Discussion: Law enforcement officers are the most visible representative of the government and our laws. We have a great deal of discretion and latitude in the enforcement and prosecution of those laws. Criminals will be apprehended and prosecuted to the fullest extent of the law. Despite our relentless pursuit, we will enforce the law fairly, courteously, without compromise, and only use reasonable force necessary to effect an arrest. We shall never accept favor or gratuities that could cloud our judgment or undermine the public trust.
Paragraph #4: I WILL RECOGNIZE the badge of my office as a symbol of public faith, and I accept it as a public trust to be held as long as I am true to the ethics of the police service. I will constantly strive to achieve these objectives and ideals, dedicating myself before God1 to my chosen profession…LAW ENFORCEMENT.
Discussion: The badge represents the faith and trust bestowed upon you by the public, and this responsibility exists as long as you remain ethical and loyal to the police service. As an aside, I want to mention that if a person has an objection to the word God, it can be omitted during their recital.
Unfortunately, I have personally investigated many unfortunate situations that lead to officers being disciplined or terminated for violation of the Code of Ethics and other department rules and regulations.

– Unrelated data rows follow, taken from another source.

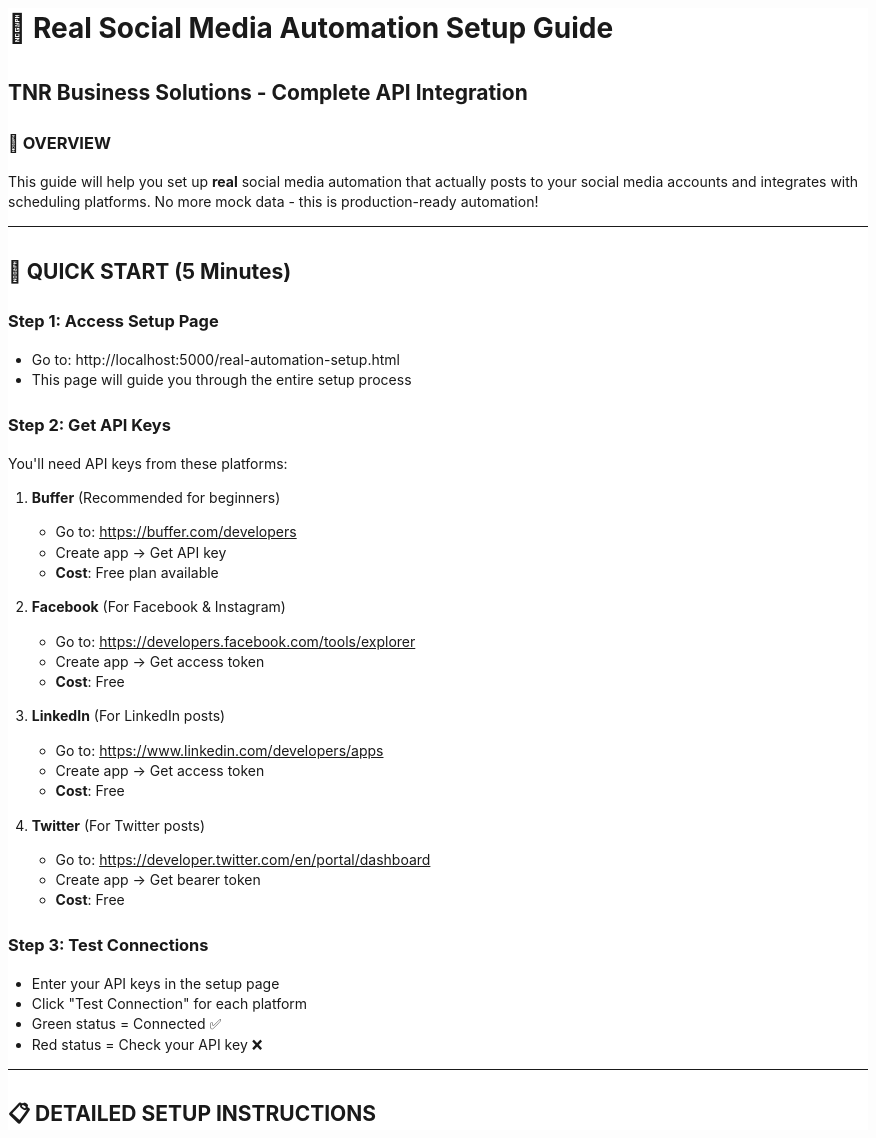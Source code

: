 # 🔧 Real Social Media Automation Setup Guide
## TNR Business Solutions - Complete API Integration

### 🎯 **OVERVIEW**

This guide will help you set up **real** social media automation that actually posts to your social media accounts and integrates with scheduling platforms. No more mock data - this is production-ready automation!

---

## 🚀 **QUICK START (5 Minutes)**

### **Step 1: Access Setup Page**
- Go to: http://localhost:5000/real-automation-setup.html
- This page will guide you through the entire setup process

### **Step 2: Get API Keys**
You'll need API keys from these platforms:

1. **Buffer** (Recommended for beginners)
   - Go to: https://buffer.com/developers
   - Create app → Get API key
   - **Cost**: Free plan available

2. **Facebook** (For Facebook & Instagram)
   - Go to: https://developers.facebook.com/tools/explorer
   - Create app → Get access token
   - **Cost**: Free

3. **LinkedIn** (For LinkedIn posts)
   - Go to: https://www.linkedin.com/developers/apps
   - Create app → Get access token
   - **Cost**: Free

4. **Twitter** (For Twitter posts)
   - Go to: https://developer.twitter.com/en/portal/dashboard
   - Create app → Get bearer token
   - **Cost**: Free

### **Step 3: Test Connections**
- Enter your API keys in the setup page
- Click "Test Connection" for each platform
- Green status = Connected ✅
- Red status = Check your API key ❌

---

## 📋 **DETAILED SETUP INSTRUCTIONS**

Every case could trace back to the failure of the officer to abide by The Code. Police agencies are competing with other employers to hire qualified applicants. Until RoboCop has been perfected, we will still need to recruit peace officers from within the populace and live with their strengths, weaknesses, and varying moral compasses.
Our communities will always have individuals demonstrating the full spectrum of ethical behavior and having ulterior motives wanting to become officers. The law enforcement application and selection process exists to weed out the unsuitable and identify the qualified and why it is so difficult to pass and has so many probing and intimate components. There is an ethical obligation to the community to hire men and women who have already demonstrated the highest ethical and moral traits and behaviors. So, it can't be overemphasized the importance of ethics in police services.
Conclusion: As a current or future police applicant, each of you needs to examine your present and past actions and analyze them against the Law Enforcement Code of Ethics paragraphs. In other words, you might need to clean up your act a bit more. Perhaps you have done some things you were not very proud of, possibly your careless words or deeds will be uncovered during your background. Hopefully, you have learned something from those ethical lapses, and they were not a consistent theme throughout your life.
Whatever your past actions, each of you moving forward need to vow to live your life within the ethical framework contained within the Code of Ethics. I want to thank you all for joining me today.